Description of the task:
Check every line of the data below for the word "Returns", then give only the number of lines that have it.

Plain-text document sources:
++++++++
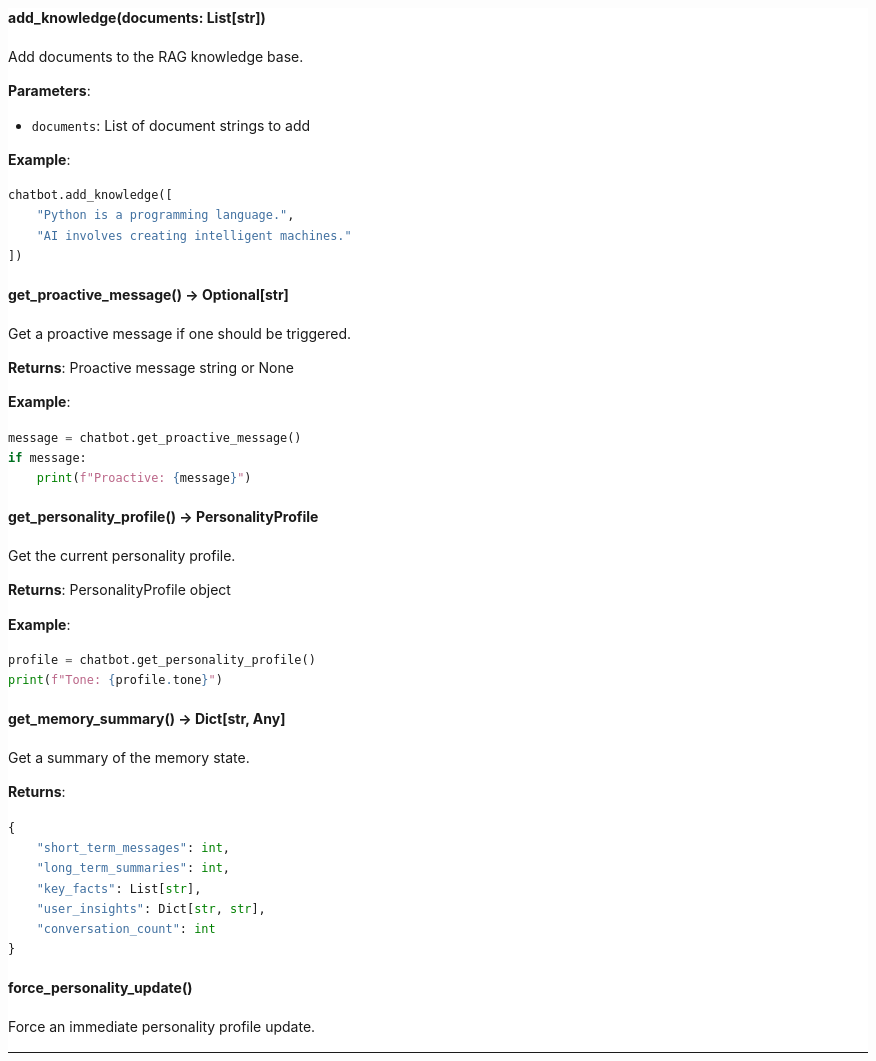 #### add_knowledge(documents: List[str])

Add documents to the RAG knowledge base.

**Parameters**:
- `documents`: List of document strings to add

**Example**:
```python
chatbot.add_knowledge([
    "Python is a programming language.",
    "AI involves creating intelligent machines."
])
```

#### get_proactive_message() -> Optional[str]

Get a proactive message if one should be triggered.

**Returns**: Proactive message string or None

**Example**:
```python
message = chatbot.get_proactive_message()
if message:
    print(f"Proactive: {message}")
```

#### get_personality_profile() -> PersonalityProfile

Get the current personality profile.

**Returns**: PersonalityProfile object

**Example**:
```python
profile = chatbot.get_personality_profile()
print(f"Tone: {profile.tone}")
```

#### get_memory_summary() -> Dict[str, Any]

Get a summary of the memory state.

**Returns**:
```python
{
    "short_term_messages": int,
    "long_term_summaries": int,
    "key_facts": List[str],
    "user_insights": Dict[str, str],
    "conversation_count": int
}
```

#### force_personality_update()

Force an immediate personality profile update.

---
++++++++
Finished exercise:
3